В таких случаях никто из нас не произносил ни слова. Довольно было знать, что мы присматриваем друг за другом.
Как-то одним холодным октябрьским утром в дверь позвонили. Реджи сам открыл дверь, поскольку ждал, когда привезут луковицы, и хотел проследить за тем, чтобы их выгрузили в доме садовника. Меня привлекла странная, неестественная тишина, воцарившаяся внизу. До этого наверху в холле я наблюдала, как вешают новый папин портрет. И вдруг все замерло, так что мне стало не по себе. Звонок прозвучал, но за ним я не услышала ни голосов, ни шагов. Словно из дома в одночасье выпустили весь воздух.
И тогда я все поняла.
Выронив молоток, который держала в руке, потому что один из немногих оставшихся у нас лакеев отмечал карандашом на стене точку, я медленно приблизилась к лестнице.
— Реджи? — тихо позвала я.
Он стоял у открытой двери с маленьким конвертиком в руке, затем медленно отступил назад, прислонился к стене и выронил письмо, которое плавно спланировало на пол. Муж безмолвно поднял на меня глаза, превратившиеся от горя в черные зияющие дыры.

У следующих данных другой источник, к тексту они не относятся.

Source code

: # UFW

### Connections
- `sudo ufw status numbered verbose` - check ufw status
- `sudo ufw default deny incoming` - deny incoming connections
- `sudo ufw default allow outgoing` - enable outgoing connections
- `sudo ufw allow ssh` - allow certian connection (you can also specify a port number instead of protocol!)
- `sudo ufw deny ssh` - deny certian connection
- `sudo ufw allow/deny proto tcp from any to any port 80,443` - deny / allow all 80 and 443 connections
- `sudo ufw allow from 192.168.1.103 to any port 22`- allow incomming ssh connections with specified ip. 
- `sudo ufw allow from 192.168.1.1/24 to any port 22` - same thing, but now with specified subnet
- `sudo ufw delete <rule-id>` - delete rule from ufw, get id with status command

Я слетела вниз по ступеням, уже зная, что это за телеграмма — разве я не запомнила первую? — и в моем сердце звучал лишь один вопрос: «Кто на сей раз?» В сознании на секунду мелькнула нелепая мысль, что выбор за мной; мы потеряем того сына, имя которого сейчас возникнет у меня в голове. И к моему вечному стыду — мне всегда будет больно вспоминать об этом, — в уме у меня действительно появилось, прозвучало шепотом имя сына, но в телеграмме, которую я подхватила с пола, значилось другое: С прискорбием сообщаем, что Ваш сын, Леопольд Реджинальд Харгривз, пал смертью храбрых во время боевых действий.